Os adultos podem intervir, com o objetivo de
oferecer apoio na reflexão sobre o episódio, além de auxiliar os irmãos a
desenvolverem compreensão sobre as emoções mútuas e a encontrarem estratégias e
alternativas viáveis para a resolução dos conflitos. Segundo a psicóloga, o
ideal é permitir que o problema seja resolvido pelas próprias crianças, com
incentivo à comunicação e ao reconhecimento dos sentimentos experimentados.

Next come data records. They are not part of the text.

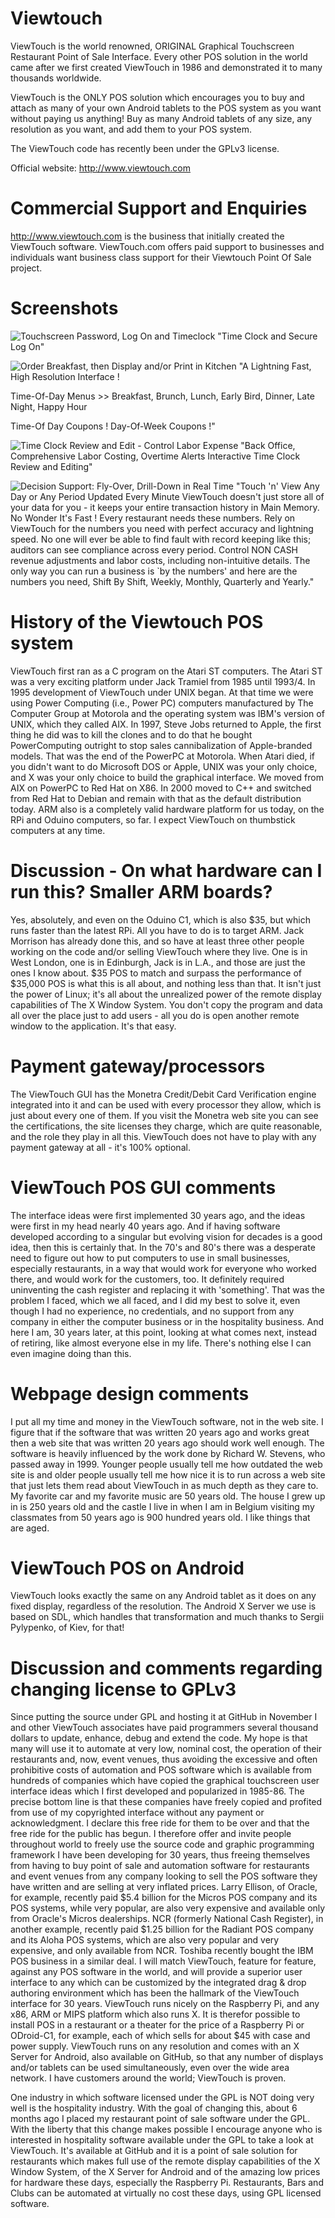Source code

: Viewtouch
=========

ViewTouch is the world renowned, ORIGINAL Graphical Touchscreen Restaurant Point of Sale Interface.  Every other POS solution in the world came after we first created ViewTouch in 1986 and demonstrated it to many thousands worldwide.

ViewTouch is the ONLY POS solution which encourages you to buy and attach as many of your own Android tablets to the POS system as you want without paying us anything!  Buy as many Android tablets of any size, any resolution as you want, and add them to your POS system.


The ViewTouch code has recently been under the GPLv3 license.

Official website: http://www.viewtouch.com

Commercial Support and Enquiries
=========
http://www.viewtouch.com is the business that initially created the ViewTouch software. 
ViewTouch.com offers paid support to businesses and individuals want business class support for their Viewtouch Point Of Sale project. 


Screenshots
=========
![Touchscreen Password, Log On and Timeclock](http://www.viewtouch.com/vtscrn1.png)
"Time Clock and Secure Log On"

![Order Breakfast, then Display and/or Print in Kitchen](http://www.viewtouch.com/vtscrn6.png)
"A Lightning Fast, High Resolution Interface !

Time-Of-Day Menus  >>  Breakfast, Brunch, Lunch, Early Bird, Dinner, Late Night, Happy Hour

Time-Of Day Coupons !   Day-Of-Week Coupons !"


![Time Clock Review and Edit - Control Labor Expense ](http://www.viewtouch.com/vtscrn3.png)
"Back Office, Comprehensive Labor Costing, Overtime Alerts
Interactive Time Clock Review and Editing"

![Decision Support: Fly-Over, Drill-Down in Real Time](http://www.viewtouch.com/vtscrn5.png)
"Touch 'n' View Any Day or Any Period Updated Every Minute
ViewTouch doesn't just store all of your data for you - it keeps your entire transaction history in Main Memory.  No Wonder It's Fast !
Every restaurant needs these numbers. Rely on ViewTouch for the numbers you need with perfect accuracy and lightning speed. No one will ever be able to find fault with record keeping like this; auditors can see compliance across every period. Control NON CASH revenue adjustments and labor costs, including non-intuitive details. The only way you can run a business is `by the numbers' and here are the numbers you need, Shift By Shift, Weekly, Monthly, Quarterly and Yearly."

History of the Viewtouch POS system
=========
ViewTouch first ran as a C program on the Atari ST computers. The Atari ST was a very exciting platform under Jack Tramiel from 1985 until 1993/4. In 1995 development of ViewTouch under UNIX began. At that time we were using Power Computing (i.e., Power PC) computers manufactured by The Computer Group at Motorola and the operating system was IBM's version of UNIX, which they called AIX.
In 1997, Steve Jobs returned to Apple, the first thing he did was to kill the clones and to do that he bought PowerComputing outright to stop sales cannibalization of Apple-branded models. That was the end of the PowerPC at Motorola.
When Atari died, if you didn't want to do Microsoft DOS or Apple, UNIX was your only choice, and X was your only choice to build the graphical interface. 
We moved from AIX on PowerPC to Red Hat on X86. In 2000 moved to C++ and switched from Red Hat to Debian and remain with that as the default distribution today. ARM also is a completely valid hardware platform for us today, on the RPi and Oduino computers, so far. I expect ViewTouch on thumbstick computers at any time.

Discussion - On what hardware can I run this? Smaller ARM boards?
=========
Yes, absolutely, and even on the Oduino C1, which is also $35, but which runs faster than the latest RPi. All you have to do is to target ARM. Jack Morrison has already done this, and so have at least three other people working on the code and/or selling ViewTouch where they live. One is in West London, one is in Edinburgh, Jack is in L.A., and those are just the ones I know about.
$35 POS to match and surpass the performance of $35,000 POS is what this is all about, and nothing less than that. It isn't just the power of Linux; it's all about the unrealized power of the remote display capabilities of The X Window System. You don't copy the program and data all over the place just to add users - all you do is open another remote window to the application. It's that easy.

Payment gateway/processors
=========
The ViewTouch GUI has the Monetra Credit/Debit Card Verification engine integrated into it and can be used with every processor they allow, which is just about every one of them. If you visit the Monetra web site you can see the certifications, the site licenses they charge, which are quite reasonable, and the role they play in all this. ViewTouch does not have to play with any payment gateway at all - it's 100% optional.


ViewTouch POS GUI comments
=========
The interface ideas were first implemented 30 years ago, and the ideas were first in my head nearly 40 years ago. And if having software developed according to a singular but evolving vision for decades is a good idea, then this is certainly that. In the 70's and 80's there was a desperate need to figure out how to put computers to use in small businesses, especially restaurants, in a way that would work for everyone who worked there, and would work for the customers, too. It definitely required uninventing the cash register and replacing it with 'something'. That was the problem I faced, which we all faced, and I did my best to solve it, even though I had no experience, no credentials, and no support from any company in either the computer business or in the hospitality business. And here I am, 30 years later, at this point, looking at what comes next, instead of retiring, like almost everyone else in my life. There's nothing else I can even imagine doing than this.

Webpage design comments
========
I put all my time and money in the ViewTouch software, not in the web site. I figure that if the software that was written 20 years ago and works great then a web site that was written 20 years ago should work well enough. The software is heavily influenced by the work done by Richard W. Stevens, who passed away in 1999. Younger people usually tell me how outdated the web site is and older people usually tell me how nice it is to run across a web site that just lets them read about ViewTouch in as much depth as they care to. My favorite car and my favorite music are 50 years old. The house I grew up in is 250 years old and the castle I live in when I am in Belgium visiting my classmates from 50 years ago is 900 hundred years old. I like things that are aged.

ViewTouch POS on Android
=========

ViewTouch looks exactly the same on any Android tablet as it does on any fixed display, regardless of the resolution. The Android X Server we use is based on SDL, which handles that transformation and much thanks to Sergii Pylypenko, of Kiev, for that!

Discussion and comments regarding changing license to GPLv3
=========
Since putting the source under GPL and hosting it at GitHub in November I and other ViewTouch associates have paid programmers several thousand dollars to update, enhance, debug and extend the code. My hope is that many will use it to automate at very low, nominal cost, the operation of their restaurants and, now, event venues, thus avoiding the excessive and often prohibitive costs of automation and POS software which is available from hundreds of companies which have copied the graphical touchscreen user interface ideas which I first developed and popularized in 1985-86.
The precise bottom line is that these companies have freely copied and profited from use of my copyrighted interface without any payment or acknowledgment. I declare this free ride for them to be over and that the free ride for the public has begun. I therefore offer and invite people throughout world to freely use the source code and graphic programming framework I have been developing for 30 years, thus freeing themselves from having to buy point of sale and automation software for restaurants and event venues from any company looking to sell the POS software they have written and are selling at very inflated prices.
Larry Ellison, of Oracle, for example, recently paid $5.4 billion for the Micros POS company and its POS systems, while very popular, are also very expensive and available only from Oracle's Micros dealerships. NCR (formerly National Cash Register), in another example, recently paid $1.25 billion for the Radiant POS company and its Aloha POS systems, which are also very popular and very expensive, and only available from NCR. Toshiba recently bought the IBM POS business in a similar deal. I will match ViewTouch, feature for feature, against any POS software in the world, and will provide a superior user interface to any which can be customized by the integrated drag & drop authoring environment which has been the hallmark of the ViewTouch interface for 30 years.
ViewTouch runs nicely on the Raspberry Pi, and any x86, ARM or MIPS platform which also runs X. It is therefor possible to install POS in a restaurant or a theater for the price of a Raspberry Pi or ODroid-C1, for example, each of which sells for about $45 with case and power supply. ViewTouch runs on any resolution and comes with an X Server for Android, also available on GitHub, so that any number of displays and/or tablets can be used simultaneously, even over the wide area network. I have customers around the world; ViewTouch is proven.

One industry in which software licensed under the GPL is NOT doing very well is the hospitality industry. With the goal of changing this, about 6 months ago I placed my restaurant point of sale software under the GPL. With the liberty that this change makes possible I encourage anyone who is interested in hospitality software available under the GPL to take a look at ViewTouch. It's available at GitHub and it is a point of sale solution for restaurants which makes full use of the remote display capabilities of the X Window System, of the X Server for Android and of the amazing low prices for hardware these days, especially the Raspberry Pi. Restaurants, Bars and Clubs can be automated at virtually no cost these days, using GPL licensed software.
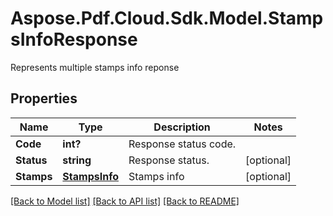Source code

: ﻿# Aspose.Pdf.Cloud.Sdk.Model.StampsInfoResponse
Represents multiple stamps info reponse

## Properties

Name | Type | Description | Notes
------------ | ------------- | ------------- | -------------
**Code** | **int?** | Response status code. | 
**Status** | **string** | Response status. | [optional] 
**Stamps** | [**StampsInfo**](StampsInfo.md) | Stamps info | [optional] 

[[Back to Model list]](../README.md#documentation-for-models) [[Back to API list]](../README.md#documentation-for-api-endpoints) [[Back to README]](../README.md)

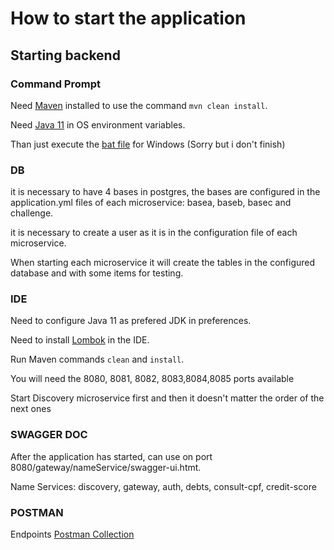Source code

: # How to start the application

## Starting backend

### Command Prompt

Need [Maven](https://maven.apache.org/install.html) installed to use the command `mvn clean install`.

Need [Java 11](https://jdk.java.net/archive/) in OS environment variables.

Than just execute the [bat file](desafio-backend/start-back.bat) for Windows (Sorry but i don't finish)

### DB

it is necessary to have 4 bases in postgres, the bases are configured in the application.yml files of each microservice: basea, baseb, basec and challenge.

it is necessary to create a user as it is in the configuration file of each microservice.

When starting each microservice it will create the tables in the configured database and with some items for testing.

### IDE

Need to configure Java 11 as prefered JDK in preferences.

Need to install [Lombok](https://projectlombok.org/) in the IDE.

Run Maven commands `clean` and `install`.

You will need the 8080, 8081, 8082, 8083,8084,8085 ports available

Start Discovery microservice first and then it doesn't matter the order of the next ones

### SWAGGER DOC

After the application has started, can use on port 8080/gateway/nameService/swagger-ui.htmt.

Name Services: discovery, gateway, auth, debts, consult-cpf, credit-score

### POSTMAN

Endpoints [Postman Collection](Desafio.postman_collection.json)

“Dessa forma, é possível proporcionar aprendizagem e um bom desenvolvimento”,
considera.
CHEGADA DOS CAÇULAS
Um dos exemplos clássicos de conflitos dentro de
casa acontece quando o primogênito sente ciúmes do caçula recém-chegado. A
professora da Anhanguera explica que a insegurança causada por mudanças
drásticas é um dos principais fatores que levam a criança a apresentar
hostilidade, portanto, as crianças devem ser preparadas para receber os novos
irmãos.
A situação pode ser amenizada ao incluir a filha ou
filho mais velho na expectativa da vinda do bebê, como convidá-los para
decoração do quarto ou compra de roupas, por exemplo, além de estabelecer uma
parceria propondo a partilha de tarefas para quando o novo membro da família
chegar. “Uma gama de sentimentos é despertada durante esse processo e a
comunicação é a melhor forma para lidar com essa fase. O auxílio de um
profissional qualificado pode facilitar a transição”, afirma a docente.